Original source here
Vince Cable’s calls for elite universities to admit a greater proportion of working-class students or face financial penalties are a little empty. As of September, proposals state, "elite" universities will face penalties of up to £500,000 if they do not admit an externally set quota of state school students.
Cable is casting the Russell Group universities in the role many feel the banks occupy: rogue, self-interested institutions which burn and pillage society and must be slapped on the wrist, or better handcuffed. It is a piece of political evasiveness as cheap as David Cameron’s cack-handed (and inaccurate) observation last year that Oxford had only admitted one black student. The government’s ministers have always struggled to distance themselves from the institutions which propelled them into power, but are usually met with little more than impatience: Oxford and Imperial College London have reacted to the Business Secretary’s remarks by telling him to mind his own Business.
This government has severely damaged access for Britain’s universities. It introduced the infamous £9,000 maximum fees, which most of the big names are set to charge, and which were met with sometimes obnoxious (that flag-swinging) but undoubtedly serious protests. The government has always argued that it had to hike the fees given the economic climate, and while this may be true, there can be no excusing its atrocious presentation of the policy: the £9k bombshell was interpreted as a standard (rather than maximum) fee, and the its architects failed to emphasise the waivers and delays available for poorer students. When this year’s applications to UCAS were predicted to fall by 10 per cent in January, the sound of two and two being put together could .
Given how much the Coalition government has done to compromise poorer students' access to top universities, it is ridiculous for Cable to portray them as obstacles in the path of reforms.
That's not to say that reforms aren't needed. Oxford, Cambridge and the other Russell Group universities have an unhealthy stranglehold on power and influence in Britain. More needs to be done to ensure that applicants from a wider range of schools get into top universities, so that the future elite is drawn from more than private schools and some exceptionally good state schools.

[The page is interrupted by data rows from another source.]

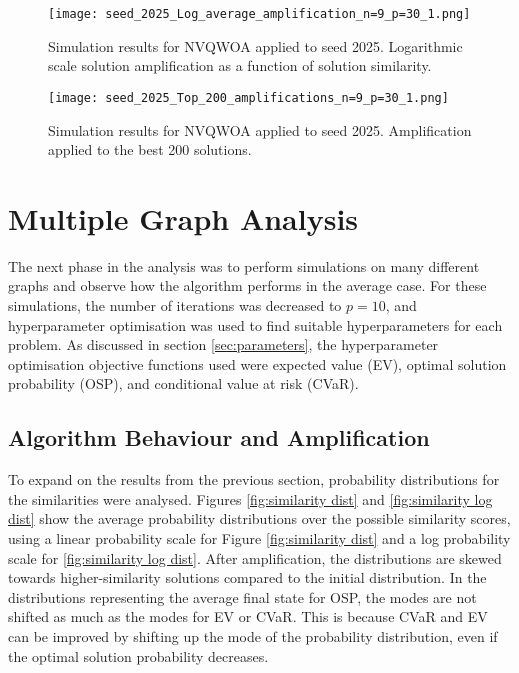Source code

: \begin{figure}[htbp]
    \centering
    \texttt{[image: seed\_2025\_Log\_average\_amplification\_n=9\_p=30\_1.png]}
    \caption{Simulation results for NVQWOA applied to seed 2025. Logarithmic scale solution amplification as a function of solution similarity.}
    \label{fig:2025 av amp}
\end{figure}

\begin{figure}[htbp]
\centering
\texttt{[image: seed\_2025\_Top\_200\_amplifications\_n=9\_p=30\_1.png]}
\caption{Simulation results for NVQWOA applied to seed 2025. Amplification applied to the best 200 solutions.}
\end{figure}



\section{Multiple Graph Analysis}
The next phase in the analysis was to perform simulations on many different graphs and observe how the algorithm performs in the average case. For these simulations, the number of iterations was decreased to $p=10$, and hyperparameter optimisation was used to find suitable hyperparameters for each problem. As discussed in section \ref{sec:parameters}, the hyperparameter optimisation objective functions used were expected value (EV), optimal solution probability (OSP), and conditional value at risk (CVaR).

\subsection{Algorithm Behaviour and Amplification}

To expand on the results from the previous section, probability distributions for the similarities were analysed. Figures \ref{fig:similarity dist} and \ref{fig:similarity log dist} show the average probability distributions over the possible similarity scores, using a linear probability scale for Figure \ref{fig:similarity dist} and a log probability scale for \ref{fig:similarity log dist}. After amplification, the distributions are skewed towards higher-similarity solutions compared to the initial distribution. In the distributions representing the average final state for OSP, the modes are not shifted as much as the modes for EV or CVaR. This is because CVaR and EV can be improved by shifting up the mode of the probability distribution, even if the optimal solution probability decreases.

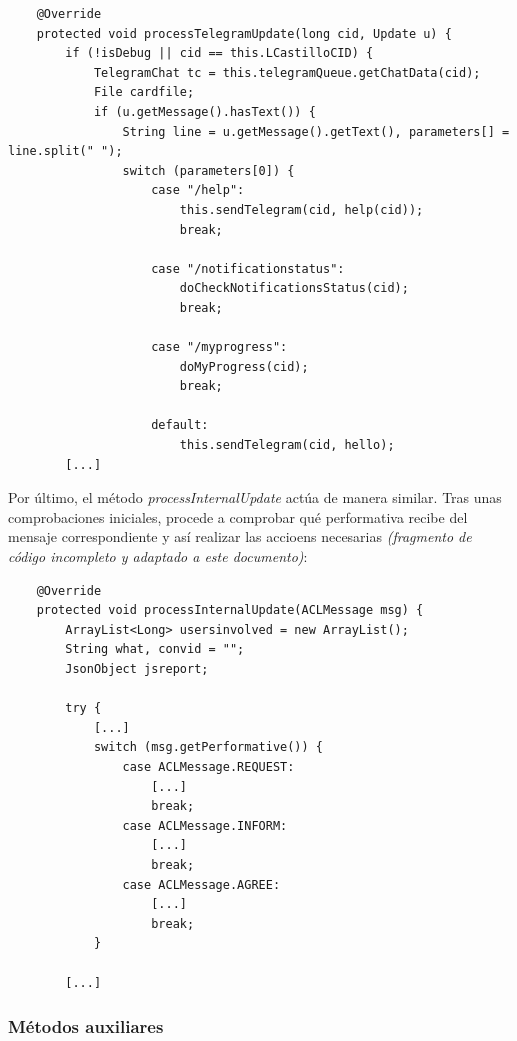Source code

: \begin{lstlisting}
    @Override
    protected void processTelegramUpdate(long cid, Update u) {
        if (!isDebug || cid == this.LCastilloCID) {
            TelegramChat tc = this.telegramQueue.getChatData(cid);
            File cardfile;
            if (u.getMessage().hasText()) {
                String line = u.getMessage().getText(), parameters[] = line.split(" ");
                switch (parameters[0]) {
                    case "/help":
                        this.sendTelegram(cid, help(cid));
                        break;
                        
                    case "/notificationstatus":
                        doCheckNotificationsStatus(cid);
                        break;
                        
                    case "/myprogress":
                        doMyProgress(cid);
                        break;
                        
                    default:
                        this.sendTelegram(cid, hello);
        [...]
\end{lstlisting}

Por último, el método \textit{processInternalUpdate} actúa de manera similar. Tras unas comprobaciones iniciales, procede a comprobar qué performativa recibe del mensaje correspondiente y así realizar las accioens necesarias \textit{(fragmento de código incompleto y adaptado a este documento)}:\\

\begin{lstlisting}
    @Override
    protected void processInternalUpdate(ACLMessage msg) {
        ArrayList<Long> usersinvolved = new ArrayList();
        String what, convid = "";
        JsonObject jsreport;

        try {
            [...]
            switch (msg.getPerformative()) {
                case ACLMessage.REQUEST:
                    [...]
                    break;
                case ACLMessage.INFORM:
                    [...]
                    break;
                case ACLMessage.AGREE:
                    [...]
                    break;
            }
            
        [...]
\end{lstlisting}

\subsubsection{Métodos auxiliares}

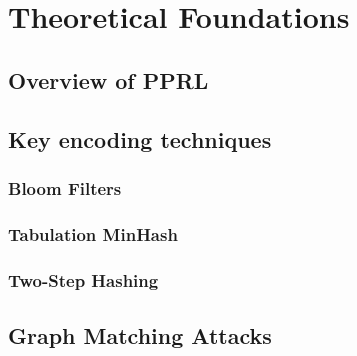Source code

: 
\chapter{Theoretical Foundations}  \label{sec:background}

\section{Overview of PPRL}  \label{sec:block-ciphers}

\section{Key encoding techniques}

\subsection{Bloom Filters}

\subsection{Tabulation MinHash}

\subsection{Two-Step Hashing}

\section{Graph Matching Attacks}

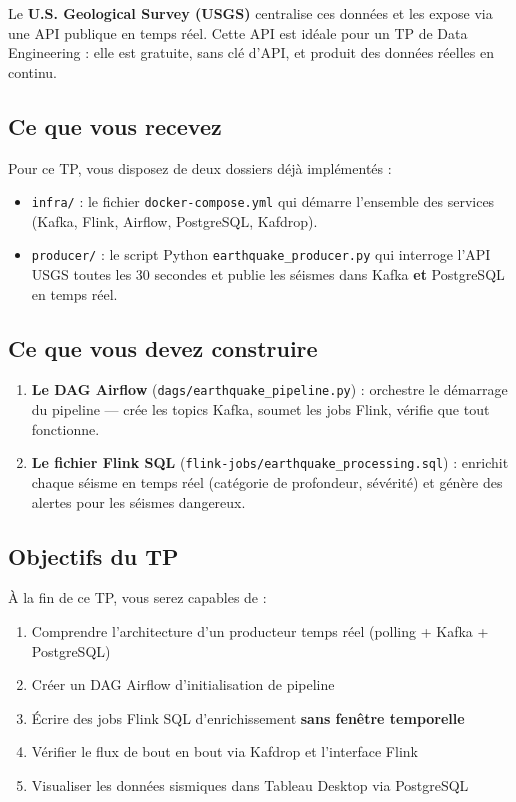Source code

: \documentclass[12pt,a4paper]{article}
\begin{document}
Le \textbf{U.S. Geological Survey (USGS)} centralise ces données et les expose via une
API publique en temps réel. Cette API est idéale pour un TP de Data Engineering :
elle est gratuite, sans clé d'API, et produit des données réelles en continu.

\subsection*{Ce que vous recevez}

Pour ce TP, vous disposez de deux dossiers déjà implémentés :

\begin{itemize}
  \item \texttt{infra/} : le fichier \texttt{docker-compose.yml} qui démarre l'ensemble
        des services (Kafka, Flink, Airflow, PostgreSQL, Kafdrop).
  \item \texttt{producer/} : le script Python \texttt{earthquake\_producer.py} qui
        interroge l'API USGS toutes les 30 secondes et publie les séismes dans Kafka
        \textbf{et} PostgreSQL en temps réel.
\end{itemize}

\subsection*{Ce que vous devez construire}

\begin{enumerate}[label=\textbf{\arabic*.}]
  \item \textbf{Le DAG Airflow} (\texttt{dags/earthquake\_pipeline.py}) :
        orchestre le démarrage du pipeline --- crée les topics Kafka,
        soumet les jobs Flink, vérifie que tout fonctionne.
  \item \textbf{Le fichier Flink SQL} (\texttt{flink-jobs/earthquake\_processing.sql}) :
        enrichit chaque séisme en temps réel (catégorie de profondeur, sévérité)
        et génère des alertes pour les séismes dangereux.
\end{enumerate}

\subsection*{Objectifs du TP}

À la fin de ce TP, vous serez capables de :

\begin{enumerate}[label=\textbf{\arabic*.}]
  \item Comprendre l'architecture d'un producteur temps réel (polling + Kafka + PostgreSQL)
  \item Créer un DAG Airflow d'initialisation de pipeline
  \item Écrire des jobs Flink SQL d'enrichissement \textbf{sans fenêtre temporelle}
  \item Vérifier le flux de bout en bout via Kafdrop et l'interface Flink
  \item Visualiser les données sismiques dans Tableau Desktop via PostgreSQL
\end{enumerate}
\end{document}

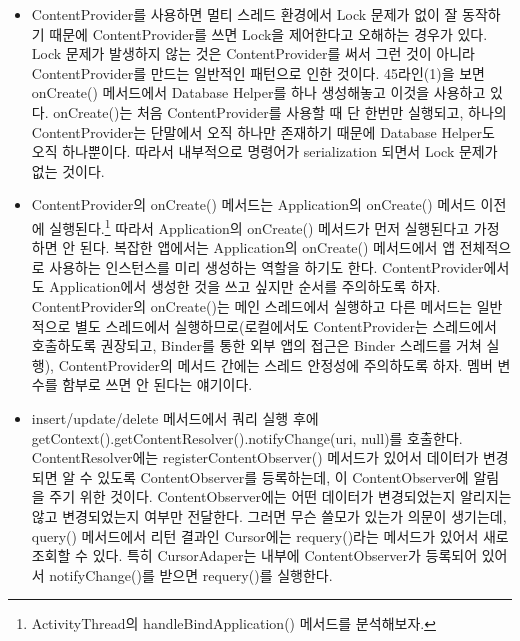 \begin{itemize}
\item ContentProvider를 사용하면 멀티 스레드 환경에서 Lock 문제가 없이 잘 동작하기 때문에 ContentProvider를 쓰면 Lock을 제어한다고 오해하는 경우가 있다. 
Lock 문제가 발생하지 않는 것은 ContentProvider를 써서 그런 것이 아니라 ContentProvider를 만드는 일반적인 패턴으로 인한 것이다.
45라인(1)을 보면 onCreate() 메서드에서 Database Helper를 하나 생성해놓고 이것을 사용하고 있다.
onCreate()는 처음 ContentProvider를 사용할 때 단 한번만 실행되고, 하나의 ContentProvider는 단말에서 오직 하나만 존재하기 때문에 Database Helper도 오직 하나뿐이다. 따라서 내부적으로 명령어가 serialization 되면서 Lock 문제가 없는 것이다.

\item ContentProvider의 onCreate() 메서드는 Application의 onCreate() 메서드 이전에 실행된다.\footnote{ActivityThread의 handleBindApplication() 메서드를 분석해보자.}
따라서 Application의 onCreate() 메서드가 먼저 실행된다고 가정하면 안 된다.
복잡한 앱에서는 Application의 onCreate() 메서드에서 앱 전체적으로 사용하는 인스턴스를 미리 생성하는 역할을 하기도 한다. ContentProvider에서도 Application에서 생성한 것을 쓰고 싶지만 순서를 주의하도록 하자.
ContentProvider의 onCreate()는 메인 스레드에서 실행하고 다른 메서드는 일반적으로 별도 스레드에서 실행하므로(로컬에서도 ContentProvider는 스레드에서 호출하도록 권장되고, Binder를 통한 외부 앱의 접근은 Binder 스레드를 거쳐 실행), ContentProvider의 메서드 간에는 스레드 안정성에 주의하도록 하자. 멤버 변수를 함부로 쓰면 안 된다는 얘기이다.

\item insert/update/delete 메서드에서 쿼리 실행 후에 getContext().getContentResolver().notifyChange(uri, null)를 호출한다. ContentResolver에는 registerContentObserver() 메서드가 있어서 데이터가 변경되면 알 수 있도록 ContentObserver를 등록하는데, 이 ContentObserver에 알림을 주기 위한 것이다. 
ContentObserver에는 어떤 데이터가 변경되었는지 알리지는 않고 변경되었는지 여부만 전달한다. 
그러면 무슨 쓸모가 있는가 의문이 생기는데,
query() 메서드에서 리턴 결과인 Cursor에는 requery()라는 메서드가 있어서 새로 조회할 수 있다. 특히 CursorAdaper는 내부에 ContentObserver가 등록되어 있어서 notifyChange()를 받으면 requery()를 실행한다.

\end{itemize}

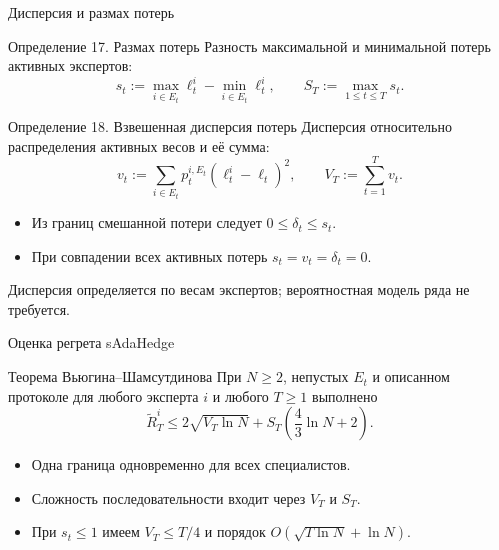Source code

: \documentclass[11pt,aspectratio=169]{beamer}
\begin{document}
\begin{frame}{Дисперсия и размах потерь}
  \begin{block}{Определение 17. Размах потерь}
    Разность максимальной и минимальной потерь активных экспертов:
    \[
      s_t:=\max_{i\in E_t}\ell_t^i-\min_{i\in E_t}\ell_t^i,
      \qquad S_T:=\max_{1\le t\le T}s_t.
    \]
  \end{block}
  \begin{block}{Определение 18. Взвешенная дисперсия потерь}
    Дисперсия относительно распределения активных весов и её сумма:
    \[
      v_t:=\sum_{i\in E_t} p_t^{i,E_t}(\ell_t^i-\ell_t)^2,
      \qquad V_T:=\sum_{t=1}^T v_t.
    \]
  \end{block}
  \begin{itemize}
    \item Из границ смешанной потери следует $0\le\delta_t\le s_t$.
    \item При совпадении всех активных потерь $s_t=v_t=\delta_t=0$.
  \end{itemize}
  \par\vfill{\scriptsize Дисперсия определяется по весам экспертов; вероятностная модель ряда не требуется.\par}
\end{frame}

\begin{frame}{Оценка регрета sAdaHedge}
  \begin{block}{Теорема Вьюгина--Шамсутдинова}
    При $N\ge2$, непустых $E_t$ и описанном протоколе для любого
    эксперта $i$ и любого $T\ge1$ выполнено
    \[
      \widetilde R_T^i\le
      2\sqrt{V_T\ln N}+S_T\left(\frac43\ln N+2\right).
    \]
  \end{block}
  \medskip
  \begin{itemize}
    \item Одна граница одновременно для всех специалистов.
    \item Сложность последовательности входит через $V_T$ и $S_T$.
    \item При $s_t\le1$ имеем $V_T\le T/4$ и порядок
          $O(\sqrt{T\ln N}+\ln N)$.
  \end{itemize}
\end{frame}
\end{document}
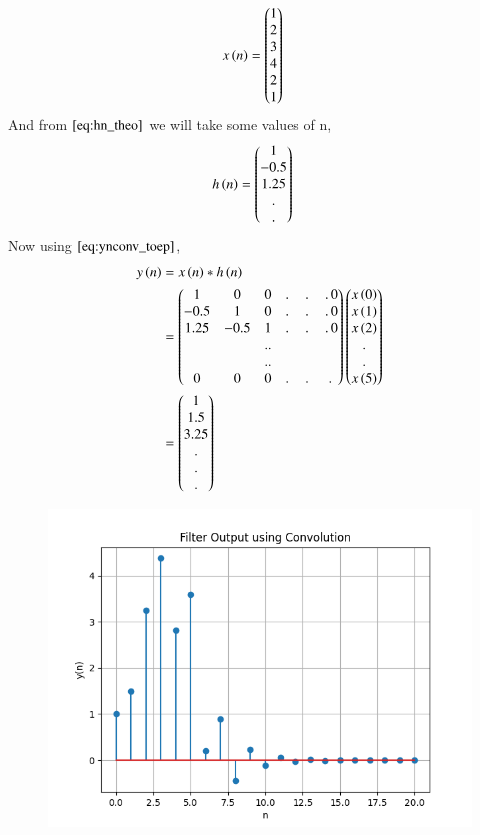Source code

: \documentclass[journal,12pt,twocolumn]{IEEEtran}
\renewcommand\thesection{\arabic{section}}
\begin{document}
\begin{enumerate}[label=\thesection.\arabic*]
      \begin{align}
          x\left(n\right) &= \begin{pmatrix}1\\2\\3\\4\\2\\1\end{pmatrix}
      \end{align}
      And from $\eqref{eq:hn_theo}$ we will take some values of n,
      \begin{align} 
        h\left(n\right) &= \begin{pmatrix}1 \\ -0.5 \\ 1.25 \\. \\ . \end{pmatrix}
      \end{align}
     Now using $\eqref{eq:ynconv_toep}$,
      \begin{align}
        y\left(n\right) &= x\left(n\right)*h\left(n\right)\\
                  &= \begin{pmatrix}1 & 0 & 0 &.\,&.\,&.\,0 \\
                  -0.5 & 1 & 0 & .\,&.\,&.\,0 \\
                  1.25 & -0.5 & 1 & .\,&.\,&.\,0 \\
                   &&..\\&&..\\ 0 & 0 &  0 &.\,&.\,&.\, \end{pmatrix}\begin{pmatrix}x\left(0\right)\\x\left(1\right)\\x\left(2\right)\\ . \\.\\x\left(5\right)\end{pmatrix} \\
                  &= \begin{pmatrix}1\\1.5\\3.25\\.\\.\\.\end{pmatrix}
      \end{align}
      \begin{figure}
        \centering
        \includegraphics[width = \columnwidth]{Figs/ynconv_toeplitz.png}

\end{figure}
\end{enumerate}
\end{document}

Oxford itself has decided to target prospective applicants not by school but by income, seeking out those whose families earn less than £16,000 a year, and who traditionally will not go to university. This makes greater social sense - but, unfortunately, poorer headlines. Michael Moritz’s donation of £75m, on the other hand, made a big splash. The welcome reception of the millionaire’s gift, which by next year will already assist 100 students, suggests that in the face of unrelenting funding cuts, universities must ramp up their strategies for targeting alumni for support.
True change in education needs more than money, though, just as real social mobility relies on more than quotas and figure-fixing. The director of the Sutton Trust, which last year rated Cambridge’s Oxbridge-feeder Hill’s Road Sixth Form College as an "elite institution", explained the school’s success in terms of the high percentage of children whose parents are Cambridge dons. If this shows anything, it is that there is more to school success than the private-state dichotomy Cable relies on.
In contrast, Cable’s remarks are just not subtle enough. The top universities really are not evil opponents of change, and the government’s attempts to fashion themselves as crusaders for social mobility are transparent and hypocritical. Like so many proposed actions on universities, it is a surface solution to a deep, complex problem.